PLoS ONE (Jan 2014)

A transparent and transferable framework for tracking quality information in large datasets.

  • Derek E Smith,
  • Stefan Metzger,
  • Jeffrey R Taylor

DOI
https://doi.org/10.1371/journal.pone.0112249
Journal volume & issue
Vol. 9, no. 11
p. e112249

Abstract

Read online

The ability to evaluate the validity of data is essential to any investigation, and manual "eyes on" assessments of data quality have dominated in the past. Yet, as the size of collected data continues to increase, so does the effort required to assess their quality. This challenge is of particular concern for networks that automate their data collection, and has resulted in the automation of many quality assurance and quality control analyses. Unfortunately, the interpretation of the resulting data quality flags can become quite challenging with large data sets. We have developed a framework to summarize data quality information and facilitate interpretation by the user. Our framework consists of first compiling data quality information and then presenting it through 2 separate mechanisms; a quality report and a quality summary.
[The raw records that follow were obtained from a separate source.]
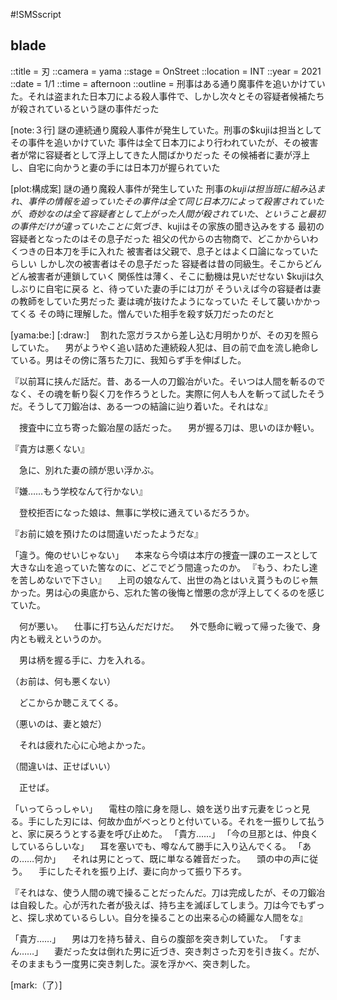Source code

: #!SMSscript

## blade

::title = 刃
::camera = yama
::stage = OnStreet
::location = INT
::year = 2021
::date = 1/1
::time = afternoon
::outline = 刑事はある通り魔事件を追いかけていた。それは盗まれた日本刀による殺人事件で、しかし次々とその容疑者候補たちが殺されているという謎の事件だった

[note:３行]
謎の連続通り魔殺人事件が発生していた。刑事の$kujiは担当としてその事件を追いかけていた
事件は全て日本刀により行われていたが、その被害者が常に容疑者として浮上してきた人間ばかりだった
その候補者に妻が浮上し、自宅に向かうと妻の手には日本刀が握られていた

[plot:構成案]
謎の通り魔殺人事件が発生していた
刑事の$kujiは担当班に組み込まれ、事件の情報を追っていた
その事件は全て同じ日本刀によって殺害されていたが、奇妙なのは全て容疑者として上がった人間が殺されていた、ということ
最初の事件だけが違っていたことに気づき、$kujiはその家族の聞き込みをする
最初の容疑者となったのはその息子だった
祖父の代からの古物商で、どこかからいわくつきの日本刀を手に入れた
被害者は父親で、息子とはよく口論になっていたらしい
しかし次の被害者はその息子だった
容疑者は昔の同級生。そこからどんどん被害者が連鎖していく
関係性は薄く、そこに動機は見いだせない
$kujiは久しぶりに自宅に戻る
と、待っていた妻の手には刀が
そういえば今の容疑者は妻の教師をしていた男だった
妻は魂が抜けたようになっていた
そして襲いかかってくる
その時に理解した。憎んでいた相手を殺す妖刀だったのだと

[yama:be:]
[:draw:]
　割れた窓ガラスから差し込む月明かりが、その刃を照らしていた。
　男がようやく追い詰めた連続殺人犯は、目の前で血を流し絶命している。男はその傍に落ちた刀に、我知らず手を伸ばした。

『以前耳に挟んだ話だ。昔、ある一人の刀鍛冶がいた。そいつは人間を斬るのでなく、その魂を斬り裂く刀を作ろうとした。実際に何人も人を斬って試したそうだ。そうして刀鍛冶は、ある一つの結論に辿り着いた。それはな』

　捜査中に立ち寄った鍛冶屋の話だった。
　男が握る刀は、思いのほか軽い。

『貴方は悪くない』

　急に、別れた妻の顔が思い浮かぶ。

『嫌……もう学校なんて行かない』

　登校拒否になった娘は、無事に学校に通えているだろうか。

『お前に娘を預けたのは間違いだったようだな』

「違う。俺のせいじゃない」
　本来なら今頃は本庁の捜査一課のエースとして大きな山を追っていた筈なのに、どこでどう間違ったのか。
『もう、わたし達を苦しめないで下さい』
　上司の娘なんて、出世の為とはいえ貰うものじゃ無かった。男は心の奥底から、忘れた筈の後悔と憎悪の念が浮上してくるのを感じていた。

　何が悪い。
　仕事に打ち込んだだけだ。
　外で懸命に戦って帰った後で、身内とも戦えというのか。

　男は柄を握る手に、力を入れる。

（お前は、何も悪くない）

　どこからか聴こえてくる。

（悪いのは、妻と娘だ）

　それは疲れた心に心地よかった。

（間違いは、正せばいい）

　正せば。

「いってらっしゃい」
　電柱の陰に身を隠し、娘を送り出す元妻をじっと見る。手にした刃には、何故か血がべっとりと付いている。それを一振りして払うと、家に戻ろうとする妻を呼び止めた。
「貴方……」
「今の旦那とは、仲良くしているらしいな」
　耳を塞いでも、噂なんて勝手に入り込んでくる。
「あの……何か」
　それは男にとって、既に単なる雑音だった。
　頭の中の声に従う。
　手にしたそれを振り上げ、妻に向かって振り下ろす。

『それはな、使う人間の魂で操ることだったんだ。刀は完成したが、その刀鍛冶は自殺した。心が汚れた者が扱えば、持ち主を滅ぼしてしまう。刀は今でもずっと、探し求めているらしい。自分を操ることの出来る心の綺麗な人間をな』

「貴方……」
　男は刀を持ち替え、自らの腹部を突き刺していた。
「すまん……」
　妻だった女は倒れた男に近づき、突き刺さった刃を引き抜く。だが、そのままもう一度男に突き刺した。涙を浮かべ、突き刺した。

[mark:（了）]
The quality report presents the results of specific quality analyses as they relate to individual observations, while the quality summary takes a spatial or temporal aggregate of each quality analysis and provides a summary of the results. Included in the quality summary is a final quality flag, which further condenses data quality information to assess whether a data product is valid or not. This framework has the added flexibility to allow "eyes on" information on data quality to be incorporated for many data types. Furthermore, this framework can aid problem tracking and resolution, should sensor or system malfunctions arise.